- _Stored data_
--- START ---

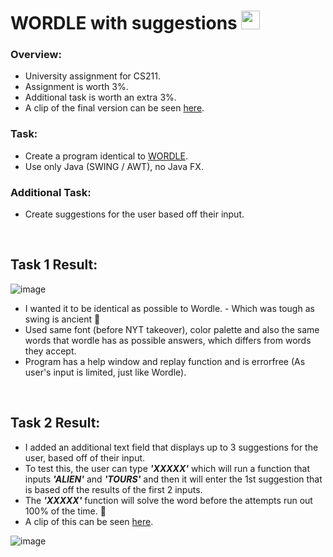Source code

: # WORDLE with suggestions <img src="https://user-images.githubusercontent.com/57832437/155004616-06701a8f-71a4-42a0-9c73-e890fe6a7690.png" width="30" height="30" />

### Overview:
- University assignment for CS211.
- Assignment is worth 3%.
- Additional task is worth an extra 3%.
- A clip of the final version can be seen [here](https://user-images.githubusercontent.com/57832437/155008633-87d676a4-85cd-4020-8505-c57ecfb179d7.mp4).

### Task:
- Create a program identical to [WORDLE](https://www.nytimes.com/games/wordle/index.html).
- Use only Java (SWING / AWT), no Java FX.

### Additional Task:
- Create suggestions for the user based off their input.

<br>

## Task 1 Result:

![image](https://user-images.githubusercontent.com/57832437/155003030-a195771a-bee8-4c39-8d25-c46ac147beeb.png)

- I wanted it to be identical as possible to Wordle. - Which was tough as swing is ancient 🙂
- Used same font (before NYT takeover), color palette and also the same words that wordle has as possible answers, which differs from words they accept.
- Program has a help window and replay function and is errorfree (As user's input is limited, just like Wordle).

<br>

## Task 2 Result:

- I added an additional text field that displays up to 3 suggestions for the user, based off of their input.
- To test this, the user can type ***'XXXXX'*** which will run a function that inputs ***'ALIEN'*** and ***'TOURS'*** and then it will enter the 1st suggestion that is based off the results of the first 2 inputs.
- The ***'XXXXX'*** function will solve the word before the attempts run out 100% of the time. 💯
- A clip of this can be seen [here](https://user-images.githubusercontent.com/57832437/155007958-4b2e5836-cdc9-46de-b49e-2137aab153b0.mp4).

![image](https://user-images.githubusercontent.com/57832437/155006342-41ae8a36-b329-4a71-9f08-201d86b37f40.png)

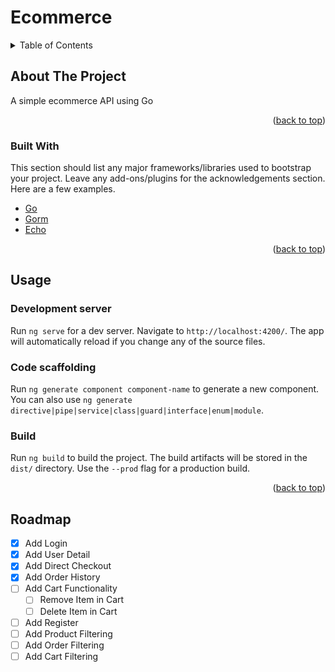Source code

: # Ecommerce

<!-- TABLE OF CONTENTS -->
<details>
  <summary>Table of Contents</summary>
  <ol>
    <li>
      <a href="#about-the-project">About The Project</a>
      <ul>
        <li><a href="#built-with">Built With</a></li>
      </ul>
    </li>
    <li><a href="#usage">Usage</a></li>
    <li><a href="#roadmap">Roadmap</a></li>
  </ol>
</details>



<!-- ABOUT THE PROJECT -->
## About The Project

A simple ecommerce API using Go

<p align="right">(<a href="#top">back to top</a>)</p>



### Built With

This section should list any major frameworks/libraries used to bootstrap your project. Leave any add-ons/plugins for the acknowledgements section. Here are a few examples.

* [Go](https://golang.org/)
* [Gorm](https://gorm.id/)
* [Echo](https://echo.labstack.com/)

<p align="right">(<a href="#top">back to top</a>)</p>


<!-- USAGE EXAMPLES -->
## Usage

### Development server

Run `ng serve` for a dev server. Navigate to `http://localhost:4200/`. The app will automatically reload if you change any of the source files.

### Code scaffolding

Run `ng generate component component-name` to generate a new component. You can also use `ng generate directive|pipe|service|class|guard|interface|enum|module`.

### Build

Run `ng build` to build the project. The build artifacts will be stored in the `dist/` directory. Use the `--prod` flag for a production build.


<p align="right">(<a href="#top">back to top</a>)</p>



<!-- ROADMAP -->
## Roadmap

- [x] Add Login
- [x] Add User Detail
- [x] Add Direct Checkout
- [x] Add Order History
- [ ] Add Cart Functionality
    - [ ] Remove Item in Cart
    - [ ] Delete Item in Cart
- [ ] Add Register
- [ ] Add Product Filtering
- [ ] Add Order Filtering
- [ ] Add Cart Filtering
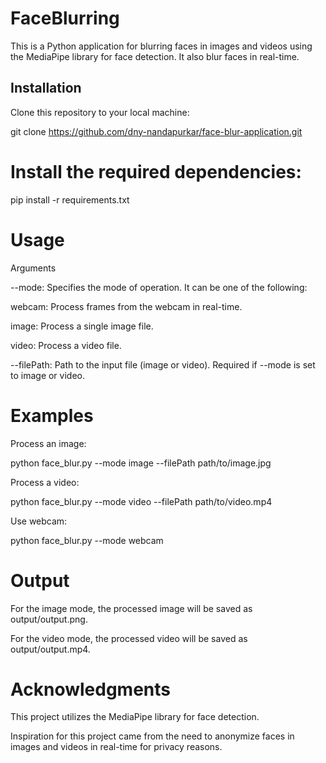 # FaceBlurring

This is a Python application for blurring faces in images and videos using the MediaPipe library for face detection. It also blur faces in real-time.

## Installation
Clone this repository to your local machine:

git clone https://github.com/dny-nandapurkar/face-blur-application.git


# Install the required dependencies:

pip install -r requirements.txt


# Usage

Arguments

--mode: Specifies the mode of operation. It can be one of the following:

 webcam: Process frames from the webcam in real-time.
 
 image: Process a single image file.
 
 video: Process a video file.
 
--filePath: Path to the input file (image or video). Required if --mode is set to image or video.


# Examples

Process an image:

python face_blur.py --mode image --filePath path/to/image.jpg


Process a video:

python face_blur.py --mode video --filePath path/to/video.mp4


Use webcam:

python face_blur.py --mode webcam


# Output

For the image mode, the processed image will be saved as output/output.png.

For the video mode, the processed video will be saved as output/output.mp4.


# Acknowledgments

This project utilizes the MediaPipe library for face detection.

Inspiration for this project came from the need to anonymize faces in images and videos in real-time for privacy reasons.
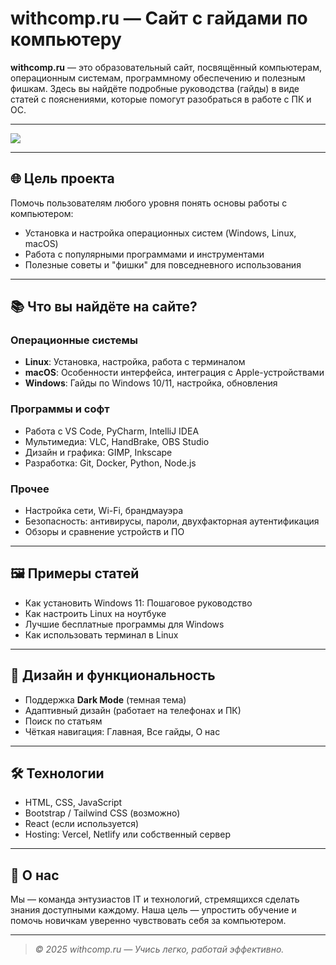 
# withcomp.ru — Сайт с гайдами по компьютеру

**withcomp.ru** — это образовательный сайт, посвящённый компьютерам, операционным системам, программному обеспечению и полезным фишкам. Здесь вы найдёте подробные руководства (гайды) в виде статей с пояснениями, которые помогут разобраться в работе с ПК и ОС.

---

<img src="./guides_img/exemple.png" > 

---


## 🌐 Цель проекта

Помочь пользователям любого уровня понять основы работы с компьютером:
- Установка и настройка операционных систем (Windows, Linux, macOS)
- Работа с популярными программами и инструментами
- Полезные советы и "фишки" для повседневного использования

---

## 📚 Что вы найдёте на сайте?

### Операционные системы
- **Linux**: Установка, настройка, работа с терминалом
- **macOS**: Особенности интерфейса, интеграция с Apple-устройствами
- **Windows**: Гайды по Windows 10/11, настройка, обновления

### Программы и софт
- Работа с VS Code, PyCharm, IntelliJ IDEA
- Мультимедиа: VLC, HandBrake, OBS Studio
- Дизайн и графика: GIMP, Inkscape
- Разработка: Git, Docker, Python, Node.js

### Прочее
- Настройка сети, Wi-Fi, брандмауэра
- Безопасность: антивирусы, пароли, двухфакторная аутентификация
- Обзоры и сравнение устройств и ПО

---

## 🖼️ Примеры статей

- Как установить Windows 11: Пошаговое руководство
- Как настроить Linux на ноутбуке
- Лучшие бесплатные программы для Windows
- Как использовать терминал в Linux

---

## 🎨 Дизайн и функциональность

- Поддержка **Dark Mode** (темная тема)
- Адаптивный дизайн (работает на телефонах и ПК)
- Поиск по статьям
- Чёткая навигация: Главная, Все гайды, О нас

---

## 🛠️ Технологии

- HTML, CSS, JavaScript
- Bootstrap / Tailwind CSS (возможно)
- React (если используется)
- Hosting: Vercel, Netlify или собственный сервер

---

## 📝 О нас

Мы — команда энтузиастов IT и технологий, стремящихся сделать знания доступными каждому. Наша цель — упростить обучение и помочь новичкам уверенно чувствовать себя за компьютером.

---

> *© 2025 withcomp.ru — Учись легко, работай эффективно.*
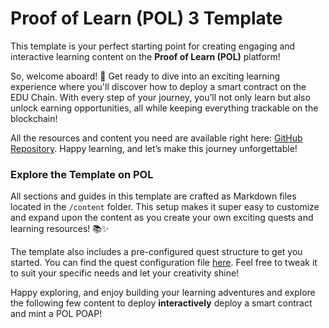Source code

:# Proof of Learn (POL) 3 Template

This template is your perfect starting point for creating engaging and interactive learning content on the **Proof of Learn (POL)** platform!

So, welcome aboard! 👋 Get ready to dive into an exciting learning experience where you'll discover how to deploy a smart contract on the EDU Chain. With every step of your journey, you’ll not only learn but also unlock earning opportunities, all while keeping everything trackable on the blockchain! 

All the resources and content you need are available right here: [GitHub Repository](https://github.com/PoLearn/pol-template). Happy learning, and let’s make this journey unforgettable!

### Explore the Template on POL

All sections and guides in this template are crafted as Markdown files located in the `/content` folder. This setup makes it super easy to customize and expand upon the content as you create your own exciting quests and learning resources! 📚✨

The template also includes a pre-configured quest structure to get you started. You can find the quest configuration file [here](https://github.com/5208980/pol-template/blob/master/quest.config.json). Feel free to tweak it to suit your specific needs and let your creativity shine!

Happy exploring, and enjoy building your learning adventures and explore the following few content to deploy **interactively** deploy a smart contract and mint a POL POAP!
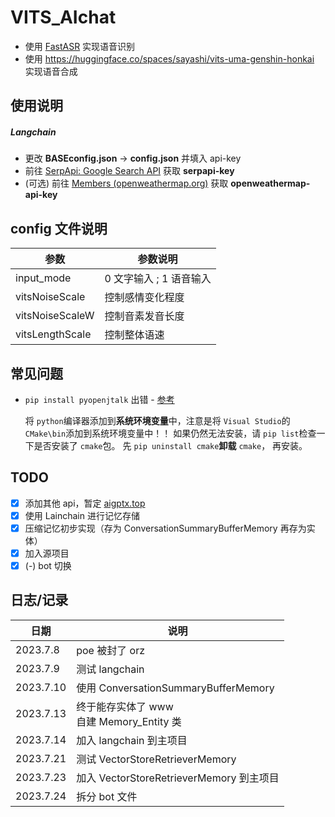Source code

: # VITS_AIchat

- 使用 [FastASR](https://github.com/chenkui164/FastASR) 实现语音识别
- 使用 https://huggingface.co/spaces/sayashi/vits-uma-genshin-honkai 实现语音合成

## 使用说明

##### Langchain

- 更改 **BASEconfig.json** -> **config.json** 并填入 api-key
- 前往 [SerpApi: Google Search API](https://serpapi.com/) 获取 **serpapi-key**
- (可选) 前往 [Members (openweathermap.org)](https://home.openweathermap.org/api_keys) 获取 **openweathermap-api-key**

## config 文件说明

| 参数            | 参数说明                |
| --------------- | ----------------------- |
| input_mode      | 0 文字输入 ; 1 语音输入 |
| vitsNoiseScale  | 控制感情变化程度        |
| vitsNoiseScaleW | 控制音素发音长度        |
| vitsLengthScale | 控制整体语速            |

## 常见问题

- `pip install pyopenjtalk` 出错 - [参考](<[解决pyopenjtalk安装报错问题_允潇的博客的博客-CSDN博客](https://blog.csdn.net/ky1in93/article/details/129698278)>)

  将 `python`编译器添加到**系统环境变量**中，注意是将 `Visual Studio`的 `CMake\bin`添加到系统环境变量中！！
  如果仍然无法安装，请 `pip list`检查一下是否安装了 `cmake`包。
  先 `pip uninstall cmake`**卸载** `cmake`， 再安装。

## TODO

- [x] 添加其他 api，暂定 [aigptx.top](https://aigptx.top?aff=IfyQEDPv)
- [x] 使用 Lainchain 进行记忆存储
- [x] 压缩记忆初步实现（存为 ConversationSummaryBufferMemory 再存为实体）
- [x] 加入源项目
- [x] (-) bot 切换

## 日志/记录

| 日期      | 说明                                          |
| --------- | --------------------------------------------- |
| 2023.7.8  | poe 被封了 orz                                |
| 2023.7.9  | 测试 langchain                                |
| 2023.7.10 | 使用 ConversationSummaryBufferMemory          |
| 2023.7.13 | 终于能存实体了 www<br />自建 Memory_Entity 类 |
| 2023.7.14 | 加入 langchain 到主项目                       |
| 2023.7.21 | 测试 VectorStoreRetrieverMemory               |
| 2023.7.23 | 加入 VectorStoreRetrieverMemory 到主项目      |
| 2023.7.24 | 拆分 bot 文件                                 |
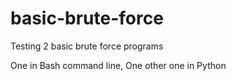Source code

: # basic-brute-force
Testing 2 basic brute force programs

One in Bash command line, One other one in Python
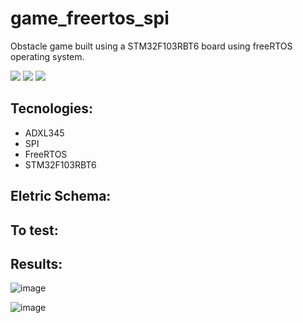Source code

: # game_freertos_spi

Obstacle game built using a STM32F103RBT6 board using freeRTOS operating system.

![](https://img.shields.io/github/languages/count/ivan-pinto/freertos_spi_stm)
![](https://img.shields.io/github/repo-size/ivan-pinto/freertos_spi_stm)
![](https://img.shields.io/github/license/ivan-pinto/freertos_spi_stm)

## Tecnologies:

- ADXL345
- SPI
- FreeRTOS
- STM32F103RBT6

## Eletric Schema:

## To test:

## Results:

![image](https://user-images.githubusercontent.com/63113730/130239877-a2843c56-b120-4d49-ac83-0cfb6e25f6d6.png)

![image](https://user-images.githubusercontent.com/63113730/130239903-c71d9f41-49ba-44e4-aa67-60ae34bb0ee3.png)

--- END ---

- _What needs to be done_
List every line above that contains the word "identical".

- _Completed exercise_
- Create a program identical to [WORDLE](https://www.nytimes.com/games/wordle/index.html).
- I wanted it to be identical as possible to Wordle. - Which was tough as swing is ancient 🙂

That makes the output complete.